There are a few fuzzy areas: if their babysitter comes and Noah and I go out that counts as staying in. Because “Babysitter doesn’t count as a guest… she’s family.” I didn’t make a snarky comment about how it doesn’t count to bang chicks in a one dick poly situation because inappropriate BUT I THOUGHT IT.
We have some long-term guests staying. That doesn’t really count in the same way.
So it’s all fuzzy. But between a 3 week visit and a 2 week trip… the summer is slammed. And we love far too many people. We made a list. Sometime between now and September we have a whole bunch of people we want to touch base with because we should not let them fall out of the rotation.
I have err, not thought about scheduling dates. I feel like…
Yeah. I can’t think about that until negotiations are finalized. Not even a little.
But I’m noticing places in the calendar where they could happen.
Like I do.
I’m thinking about options.
And I’m not booking any of those dates because I need to get closer and see if I have the spoons.
Shit. I hate being a grown up.
BUT SEX. SEX. SEX. SEX.
I won’t be able to get to a more predictable weekly schedule till I force it then build around it in September. We have too many awkward things to plan around until then. Good golly. Ugh. Why do I want so many different components to life? WHY?!
I should have fewer hobbies. Or fewer friends. But who to give up? What to stop doing?
Naw, I need more hours in the day. That’s the solution.
It is hard that the time at the Bonus Kid’s house counts as “out of the house” time so we… are only basically getting four out of the house days doing stuff together days in a month given the restrictions they are asking for right now.
That’s hella limited, yo.
And good golly we want to keep in touch with a long list of people outside of the long list of people we like fucking.
I haven’t even emailed everyone yet. Because that never goes well.
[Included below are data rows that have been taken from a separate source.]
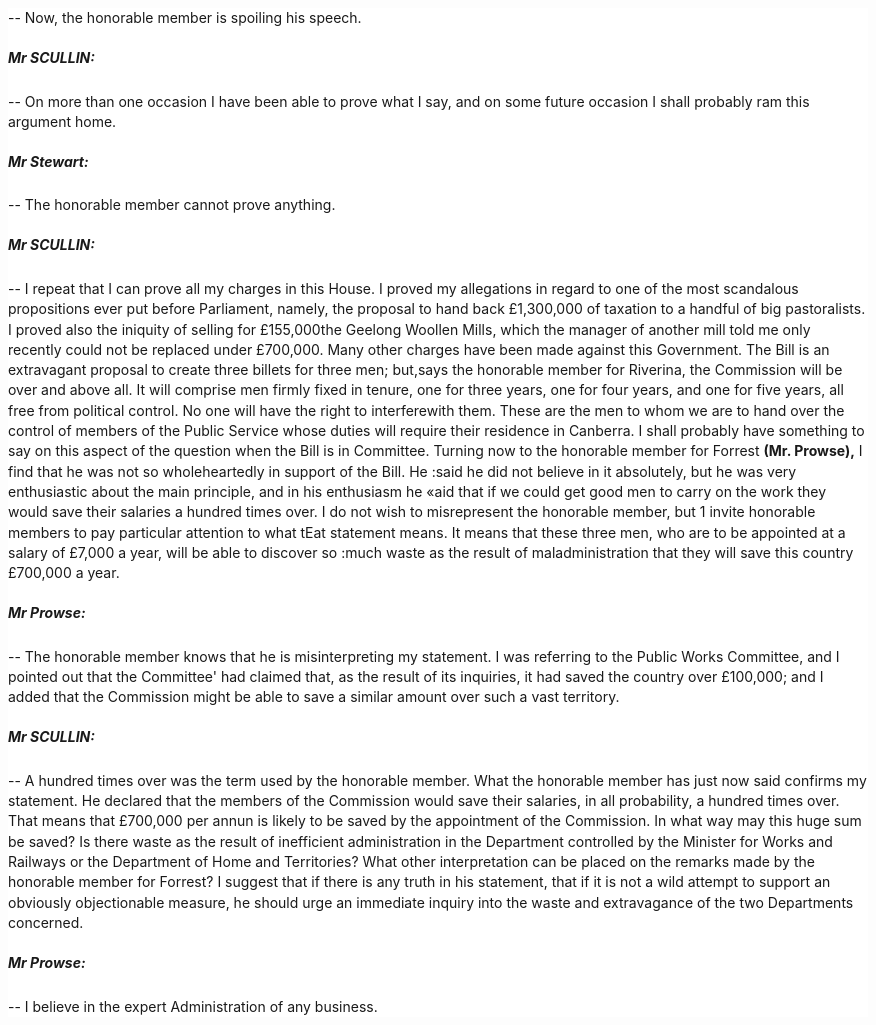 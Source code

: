 -- Now, the honorable member is spoiling his speech. 

##### Mr SCULLIN:

-- On more than one occasion I have been able to prove what I say, and on some future occasion I shall probably ram this argument home. 

##### Mr Stewart:

-- The honorable member cannot prove anything. 

##### Mr SCULLIN:

-- I repeat that I can prove all my charges in this House. I proved my allegations in regard to one of the most scandalous propositions ever put before Parliament, namely, the proposal to hand back £1,300,000 of taxation to a handful of big pastoralists. I proved also the iniquity of selling for £155,000the Geelong Woollen Mills, which the manager of another mill told me only recently could not be replaced under £700,000. Many other charges have been made against this Government. The Bill is an extravagant proposal to create three billets for three men; but,says the honorable member for Riverina, the Commission will be over and above all. It will comprise men firmly fixed in tenure, one for three years, one for four years, and one for five years, all free from political control. No one will have the right to interferewith them. These are the men to whom we are to hand over the control of members of the Public Service whose duties will require their residence in Canberra. I shall probably have something to say on this aspect of the question when the Bill is in Committee. Turning now to the honorable member for Forrest  **(Mr. Prowse),**  I find that he was not so wholeheartedly in support of the Bill. He :said he did not believe in it absolutely, but he was very enthusiastic about the main principle, and in his enthusiasm he «aid that if we could get good men to carry on the work they would save their salaries a hundred times over. I do not wish to misrepresent the honorable member, but 1 invite honorable members to pay particular attention to what tEat statement means. It means that these three men, who are to be appointed at a salary of £7,000 a year, will be able to discover so :much waste as the result of maladministration that they will save this country £700,000 a year. 

##### Mr Prowse:

-- The honorable member knows that he is misinterpreting my statement. I was referring to the Public Works Committee, and I pointed out that the Committee' had claimed that, as the result of its inquiries, it had saved the country over £100,000; and I added that the Commission might be able to save a similar amount over such a vast territory. 

##### Mr SCULLIN:

-- A hundred times over was the term used by the honorable member. What the honorable member has just now said confirms my statement. He declared that the members of the Commission would save their salaries, in all probability, a hundred times over. That means that £700,000 per  annun  is likely to be saved by the appointment of the Commission. In what way may this huge sum be saved? Is there waste as the result of inefficient administration in the Department controlled by the Minister for Works and Railways or the Department of Home and Territories? What other interpretation can be placed on the remarks made by the honorable member for Forrest? I suggest that if there is any truth in his statement, that if it is not a wild attempt to support an obviously objectionable measure, he should urge an immediate inquiry into the waste and extravagance of the two Departments concerned. 

##### Mr Prowse:

-- I believe in the expert Administration of any business.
Like, just a few at a time. It’s bad news to try everyone at once. That goes… sideways. It’s not about A List/B List.
Scheduling is just hard.
This is where I trip hard on “comparing and contrasting is bad”. I always feel weird shame and anxiety around the order in which to email people. Who gets what time slot. Why. Because. Not because I love someone more, because life isn’t fucking fair and this is how it is shaking out this month. Because there is no good reason. Because I’m only so big and I have only so much time to share.
Because resting is more important. I love you. I do. But I need the rest more. So I try to share what I can.
I hope it is enough.
I love you.
This summer I am building in rest time. Because if I do, maybe you’ll get to keep me longer.